How does someone kill 650 women and then bathe in their blood? I mean, I understand how Elizabeth Bathory did it, though accounts vary. But I am baffled as to how – psychologically – one becomes the most prolific female serial killer in history.
Sometimes friends ask me how I decide which Shelved Dolls to do, and generally I say, “I roll how I want to roll, just like an armadillo.” Coincidentally, that is how armadillos escape tricky situations! By rolling!
But, if pressed, I’d say that it has to be a woman who is dead, who has an interesting life story, and was known for her fashion sense of beauty during her time. We stretch it sometimes, like with Dorothy Parker. Still. Weird fashion or beauty treatments are a plus.
“So,” they say, “are you going to do Elizabeth Bathory?”
I guess bathing in virgin blood was one of those beauty treatments that everyone remembers.
And so, since I started this series, I’ve been saying, “No, I have very little interest in profiling what I regard to be the evilest woman in history.”
But then I thought: how can you resist studying the evilest woman in history?
My main hesitation is that no reader would be able to relate to someone who seems to go so far beyond the realm of your garden variety psychopath.
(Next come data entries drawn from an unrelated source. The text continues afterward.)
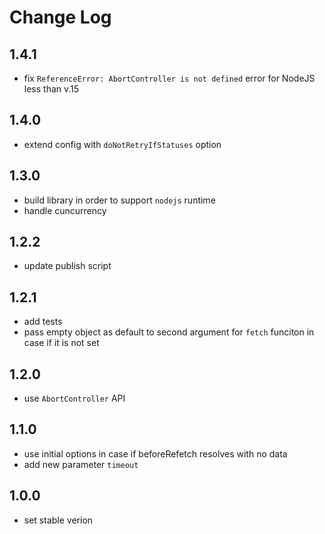 # Change Log

## 1.4.1

- fix `ReferenceError: AbortController is not defined` error for NodeJS less than v.15

## 1.4.0

- extend config with `doNotRetryIfStatuses` option

## 1.3.0

- build library in order to support `nodejs` runtime
- handle cuncurrency

## 1.2.2

- update publish script

## 1.2.1

- add tests
- pass empty object as default to second argument for `fetch` funciton in case if it is not set

## 1.2.0

- use `AbortController` API

## 1.1.0

- use initial options in case if beforeRefetch resolves with no data
- add new parameter `timeout`

## 1.0.0

- set stable verion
However, I think it’s actually really interesting to understand the circumstances that, in part, caused her to commit such atrocities. Basically, I think we should try to do the – if not impossible – at least very, very difficult thing, here. We should see if we can even begin to understand where Elizabeth Bathory was coming from. And I promise I don’t mean that in a glib “who isn’t afraid of wrinkles!?” kind of way.